01.10.2008 tarihi dahil bu tarihten itibaren ilk sigorta girişi olanların hizmet birleştirilmesi ise 2829 sayılı Kanuna göre değil, 5510 sayılı Kanunun “Sigortalılık Hallerinin Birleşmesi” başlıklı 53. maddesinin 6. fıkrasına göre belirlenmektedir.

Bu düzenlemeye göre 01.10.2008 tarihinden itibaren ilk defa sigortalı sayılanlardan 4/1-a, 4/1-b ve 4/1-c kapsamlarından birden fazlasına tabi olarak çalışmış olanların yaşlılık aylığı bağlanma taleplerinde, en fazla sigortalılığın geçtiği sigortalılık hali, hizmet sürelerinin eşit olması ile malûllük ve ölüm halleri ile yaş haddinden re’sen emekli olma, süresi kanunla belirlenen vazifelere atanma veya seçilme ve bağlı oldukları sigortalılık halinin kanunla değiştirilmesi durumunda ise son sigortalılık hali esas alınır.

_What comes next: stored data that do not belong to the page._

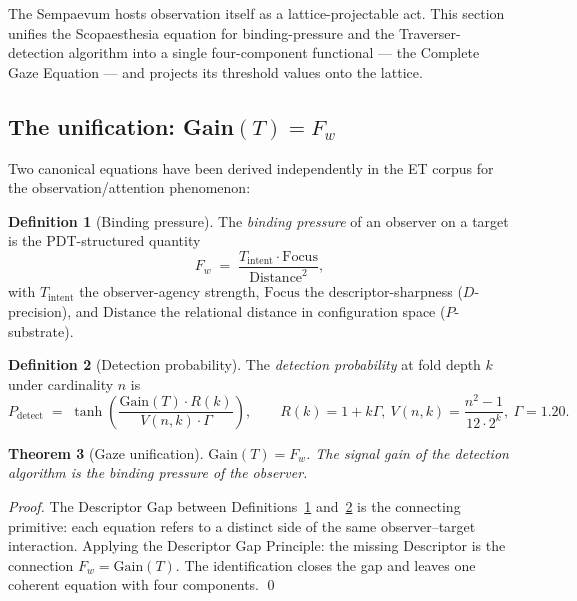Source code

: \documentclass[11pt,a4paper]{article}
\newtheorem{theorem}{Theorem}[section]
\theoremstyle{definition}
\newtheorem{definition}[theorem]{Definition}
\theoremstyle{remark}
\begin{document}
The Sempaevum hosts observation itself as a lattice-projectable act. This section unifies the Scopaesthesia equation for binding-pressure and the Traverser-detection algorithm into a single four-component functional --- the Complete Gaze Equation --- and projects its threshold values onto the lattice.

\subsection{The unification: Gain$(T)=F_{w}$}

Two canonical equations have been derived independently in the ET corpus for the observation/attention phenomenon:

\begin{definition}[Binding pressure]\label{def:binding-pressure}
The \emph{binding pressure} of an observer on a target is the PDT-structured quantity
\[
F_{w} \;=\; \frac{T_{\mathrm{intent}} \cdot \mathrm{Focus}}{\mathrm{Distance}^{2}},
\]
with $T_{\mathrm{intent}}$ the observer-agency strength, $\mathrm{Focus}$ the descriptor-sharpness ($D$-precision), and $\mathrm{Distance}$ the relational distance in configuration space ($P$-substrate).
\end{definition}

\begin{definition}[Detection probability]\label{def:detection-prob}
The \emph{detection probability} at fold depth $k$ under cardinality $n$ is
\[
P_{\mathrm{detect}} \;=\; \tanh\!\left(\frac{\mathrm{Gain}(T)\cdot R(k)}{V(n,k)\cdot \Gamma}\right), \qquad R(k)=1+k\Gamma,\ V(n,k)=\frac{n^{2}-1}{12\cdot 2^{k}},\ \Gamma = 1.20.
\]
\end{definition}

\begin{theorem}[Gaze unification]\label{thm:gaze-unify}
$\mathrm{Gain}(T) = F_{w}$. The signal gain of the detection algorithm is the binding pressure of the observer.
\end{theorem}

\begin{proof}
The Descriptor Gap between Definitions~\ref{def:binding-pressure} and~\ref{def:detection-prob} is the connecting primitive: each equation refers to a distinct side of the same observer--target interaction. Applying the Descriptor Gap Principle: the missing Descriptor is the connection $F_{w}=\mathrm{Gain}(T)$. The identification closes the gap and leaves one coherent equation with four components. \qed
\end{proof}
\end{document}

5510 sayılı Kanunun 53. maddesindeki düzenlemenin 2829 sayılı Kanundaki düzenlemeden tek farkı sadece yaşlılık aylığına esas sürelerin birleştirilmesinde son yedi yıldaki sigortalılık süreleri değil tüm sürelerin toplanıp en fazla prim ödenen sigortalılık statüsüne göre emekli aylığına hak kazanma şartlarının belirlenmesidir.

Yukarıda da değindiğimiz gibi bu uygulama 01.08.2019 tarihinden itibaren yürürlüğe giren 3201 sayılı Kanunun 9. maddesindeki değişikliğe göre kısmi sözleşme aylıklarının tam aylığa çevrilmesinde de uygulanmaktadır.

01.10.2008 öncesi Türkiye’de veya sözleşmeli ülkede ilk defa sigorta girişi olan ve kendilerine sosyal güvenlik sözleşmesi gereğince kısmi sözleşme aylığı bağlanan sigortalılar kısmi sözleşme aylıklarını tam aylığa çevirmek için 01.08.2019 tarihinden sonra yurtdışı borçlanma talebinde bulunduklarında borçlanmaları Bağkur (4/1-b) kapsamında yapılacaktır.

Yaşlılık aylıkları açısından borçlanma sonucu Bağkur (4/1-b) kapsamında elde edilen süreler ile kısmi aylık öncesi veya sonrası Türkiye sigortalılık süreleriyle 2829 sayılı Kanuna göre birleştirilecek ve son yedi yıldaki hizmetlerden hangisi 1260 günden fazla ise o sigortalılık statüsüne göre, sürelerin eşit olması halinde son sigortalılık statüsüne göre şayet yeterli süre varsa borçlandırılıp bedelin yatırılması halinde borcun yatırıldığı tarihi takip eden aybaşından itibaren tam aylığa çevrilecektir. Malullük ve ölüm aylıklarında ise son sigortalılık statüsü yani 1479 sayılı Bağkur Kanunundaki şartlar aranacaktır.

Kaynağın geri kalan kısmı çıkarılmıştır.